Jon Nettleton jon.nettleton at gmail.com
Sat Nov 8 01:32:25 PST 2014

On Sat, Nov 8, 2014 at 9:58 AM, Chris Tapp <opensource at keylevel.com> wrote:
> On 8 Nov 2014, at 02:03, Nikolay Dimitrov <picmaster at mail.bg> wrote:
>> Hi Alexander,
>> The driver allows to be enabled/disabled by a configuration option, so
>> it's a responsibility of your engineering team to properly configure
>> the software for development, manufacturing and production purposes, as
>> there's no "one size fits all" solution for this option.
>> And I think it would be a unwise decision just to cripple the driver
>> because there is potential for misuse the driver. If so, we have to
>> disable also all device files and sysfs entries that allow raw access
>> to physical memory, physical disks, cpu frequency, thermal device,
>> power supply voltages, as all of these can screw-up the product (either
>> by deleting data or by frying a component on the board). And we have to
>> forbid kitchen knives :).
>> I like Eric's idea with sysfs unlock entry. It's also possible to have
>> different sysfs "read" and "write" files' permissions, to provide
>> privilege separation.
>> I also understand your confusion of the answers received on LKML and
>> here, but you should already know that each FOSS tribe has its own
>> customs. What's good for the kernel itself doesn't make it instantly
>> good for actual systems/product integration, so it's normal to have
>> groups with different goals to react differently on the same topic.
> As has already been mentioned, it is the responsibility of a project to ensure that any product is suitably protected.
> I can image a customer would be really unhappy if their system (e.g.
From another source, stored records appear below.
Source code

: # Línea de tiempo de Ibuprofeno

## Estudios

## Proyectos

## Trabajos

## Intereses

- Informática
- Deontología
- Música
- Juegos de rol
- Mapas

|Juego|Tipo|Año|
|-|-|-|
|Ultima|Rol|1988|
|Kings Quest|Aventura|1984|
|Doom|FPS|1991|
Smart TV) could be destroyed by a bit of malware !

Yes but many of the boards aren't necessarily being used for locked
down consumer products.  Many people are using these devices as
learning devices and are trusting the code provided by the
manufacturer.  I think it makes sense for public software to try and
provide the most sane configuration.  It is trivial to make this a
kernel config option that is disabled by default, add a write_enabled
sysfs node, and even have it spit out a warning when you enable the
write_enabled sysfs node.  If we do all those things and somebody
bricks their board then I would not have a bad conscience.

Anybody that has the skill or reason to use the fuses properly will
have no problem following steps to enable this functionality.